Composition and the Expansion of Music Education’s Convenient Knowledge
Calls for change to music education practice have been ongoing, gaining greater resonance in the last decade. Discursively, the music education profession is undoubtedly becoming more diverse and progressive, placing greater value on action toward equity and social justice (Allsup, 2016, Benedict & Schmidt, 2011; Benedict et al., 2015; Gould, 2007), decolonization and racism (Bradley, 2012, Hess, 2017; Prest & Goble, 2021), focusing on intercultural action (Karlsen & Westerlund, 2010), as well as pedagogically non-normative practice (Kallio & Lansman, 2018).
One needs not to be a radical, however, to understand that disciplines (as any consensual space of practice) tend to privilege the propositions that best serve their established scopes or parameters of action. This means that disciplines look for—and straightforwardly reward—what could be called convenient knowledge, that is, knowledge and practice that easily maps onto and fortifies established disciplinary parameters (Foucault, 1971). Today, and for the better part of the last 80 years, the convenient knowledge of music education has been made manifest through the Western, classically oriented ensemble and the structural periphery—and at times absence—of other practices such as composition.
Many have offered critiques of this model, the challenges of the apprenticeship parameters it fosters (Allsup & Benedict, 2008; Kaschub & Smith, 2013; Mantie, 2012), and the resilience of the cultural norms upon which it is built and how it can be grafted onto other practices (Dyndahl, 2013). Music education’s convenient knowledge is not empty, of course. Many still support it and have made their lives and livelihoods in and through it. We acknowledge its value even as its educational shortcomings are glaringly patent to us. It is important to clarify, then, that this convenient knowledge is not simply referent to genre, aesthetics, economic exclusion, cultural-artistic norms (and with it, whiteness).
Just as significant are practices that privilege efficiency, a certain labor ethic, and managerial capacity, among others.1 It must also be said that the issue is not simply ideological or of professional traditionalism. The ensemble has such a hold as music education’s convenient knowledge because it aligns rather well with the general demands of schooling in late-modernity: It signals middle-class values, it functions efficiently (large groups of students with reduced time and labor cost), it inculcates norm/ rule-bound behavior, and it delivers visible/assessable outcomes. Which is to say, progressive and systemic changes will require more than dispositional shifts, as structural change demands policy activism.
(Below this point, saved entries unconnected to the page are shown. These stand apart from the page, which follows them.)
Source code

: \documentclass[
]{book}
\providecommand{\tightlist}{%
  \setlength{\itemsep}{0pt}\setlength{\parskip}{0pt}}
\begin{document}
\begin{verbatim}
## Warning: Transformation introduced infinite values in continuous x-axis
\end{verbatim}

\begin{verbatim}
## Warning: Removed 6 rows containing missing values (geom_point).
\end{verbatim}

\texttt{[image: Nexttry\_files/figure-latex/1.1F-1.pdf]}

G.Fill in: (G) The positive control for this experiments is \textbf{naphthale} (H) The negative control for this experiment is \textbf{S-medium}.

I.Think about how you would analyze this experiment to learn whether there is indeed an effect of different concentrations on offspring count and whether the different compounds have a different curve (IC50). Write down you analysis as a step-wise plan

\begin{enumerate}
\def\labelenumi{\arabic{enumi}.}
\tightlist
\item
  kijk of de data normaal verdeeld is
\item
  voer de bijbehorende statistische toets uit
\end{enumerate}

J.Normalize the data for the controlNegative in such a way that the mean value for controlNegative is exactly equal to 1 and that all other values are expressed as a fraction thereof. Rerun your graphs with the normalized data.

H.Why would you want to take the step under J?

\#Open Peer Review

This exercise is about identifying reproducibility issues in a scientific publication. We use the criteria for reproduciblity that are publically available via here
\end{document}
Policy in New Terms. Efforts aimed at understanding the historical challenges toward openings, diversity, and renewal in curricular practice require a networked approach where the ideological, pedagogical, and content intersect with the enactment of professionally driven and personally sustained policy practice. One of us (Schmidt, 2020a) has argued that this demands a rethinking of the ways in which we understand and value the intersection between policy practice and teacher practice, highlighting the fact that “policy does not just happen. People do policy” (Schmidt, 2020b, p. 25). In these terms, we are convinced that “reclaiming educators’ identity as partners in the policy process is critical to the future of the teaching profession” (p. 26). Music educators have a history of being “adept at the political,” and as professionals we are repeatedly compelled to find “alternative solutions to constraints in curriculum, scheduling, or budgets” (p. 26), but as a field we have failed to openly portrait how and systematically argue that curricular change demands policy be seen as a form of teacher practice.
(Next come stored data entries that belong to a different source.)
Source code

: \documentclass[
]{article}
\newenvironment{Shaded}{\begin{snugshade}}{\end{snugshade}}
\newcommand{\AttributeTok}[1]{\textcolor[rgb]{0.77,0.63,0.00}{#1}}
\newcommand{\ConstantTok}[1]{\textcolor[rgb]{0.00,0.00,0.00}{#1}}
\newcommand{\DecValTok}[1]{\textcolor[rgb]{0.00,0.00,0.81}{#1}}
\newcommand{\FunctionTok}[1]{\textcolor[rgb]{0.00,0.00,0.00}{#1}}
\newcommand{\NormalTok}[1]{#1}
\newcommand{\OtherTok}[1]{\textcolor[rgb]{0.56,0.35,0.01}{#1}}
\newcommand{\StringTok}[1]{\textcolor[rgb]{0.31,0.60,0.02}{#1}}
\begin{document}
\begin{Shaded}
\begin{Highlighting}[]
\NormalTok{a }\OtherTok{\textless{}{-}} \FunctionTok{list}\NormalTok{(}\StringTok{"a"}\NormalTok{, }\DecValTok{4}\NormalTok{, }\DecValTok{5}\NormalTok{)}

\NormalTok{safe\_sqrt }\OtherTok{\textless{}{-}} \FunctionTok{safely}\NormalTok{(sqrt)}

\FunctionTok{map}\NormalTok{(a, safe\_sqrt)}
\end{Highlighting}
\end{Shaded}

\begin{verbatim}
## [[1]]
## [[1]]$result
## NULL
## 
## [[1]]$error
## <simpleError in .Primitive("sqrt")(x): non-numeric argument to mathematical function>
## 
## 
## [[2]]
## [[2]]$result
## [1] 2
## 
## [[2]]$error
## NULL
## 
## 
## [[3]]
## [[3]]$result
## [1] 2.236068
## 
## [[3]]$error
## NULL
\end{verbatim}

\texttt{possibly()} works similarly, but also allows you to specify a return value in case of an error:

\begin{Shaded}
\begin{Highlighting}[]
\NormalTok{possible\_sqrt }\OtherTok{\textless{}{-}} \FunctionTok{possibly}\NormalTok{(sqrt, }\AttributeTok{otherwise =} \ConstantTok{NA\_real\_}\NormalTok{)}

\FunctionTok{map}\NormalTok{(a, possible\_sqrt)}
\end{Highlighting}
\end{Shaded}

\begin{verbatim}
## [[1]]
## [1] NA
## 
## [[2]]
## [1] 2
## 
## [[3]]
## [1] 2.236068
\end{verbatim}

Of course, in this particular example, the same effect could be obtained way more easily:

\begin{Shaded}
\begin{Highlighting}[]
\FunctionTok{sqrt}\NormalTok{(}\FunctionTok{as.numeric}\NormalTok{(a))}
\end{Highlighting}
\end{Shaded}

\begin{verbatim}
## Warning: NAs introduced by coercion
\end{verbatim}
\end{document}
It is patent to us that composition is a needed pathway for the renewal and expansion of music education influence in learning environments. Just as apparent is that music professionals must develop policy know-how if the challenges and possibilities of reclaiming composition is to be enacted. Given the distance that currently exist between policy practice and educators, a first step is to reclaim it, understanding policy engagement as the work we do in creating the conditions for the practices we think matter most—particularly when we come to see policy practice as centrally concerned with inquiry and change (Schmidt, 2009 and 2017).
Following the sociologist and policy scholar Stephen Ball (2003 and 2016), we argue that educators can and do play multiple roles in policy practice within schooling, taking the role of, for example, policy narrators, critics, enthusiasts, transactors, and translators, while of course also of outsiders and receivers.2 Erich Shieh (2020) further provides insight as to how music teachers cannot just respond to policy but also create new spaces for it in our schools, describing policy- practice strategies in the contexts of bridging, buffering, and building. This and other growing scholarship places policy practice as familiar to the most significant ideas in teaching: first, that inquiry must lead action, and second, that opportunities for change must be constantly considered, given the shifting sets of cultural, social, ideological, technological, psychological, and personal conditions on which learning takes place— see Schmidt (2020a) for a detailed discussion on this.
Policy practice in this sense then mirrors core aspects of compositional practice: 1) curiosity and inquiry, 2) imagination and play, and 3) tinkering and tweaking toward dynamic and concrete change. Facilitating spaces for composition then can also help students and teachers develop and practice the kinds of sensibilities needed to move in the world with transformative consciousness.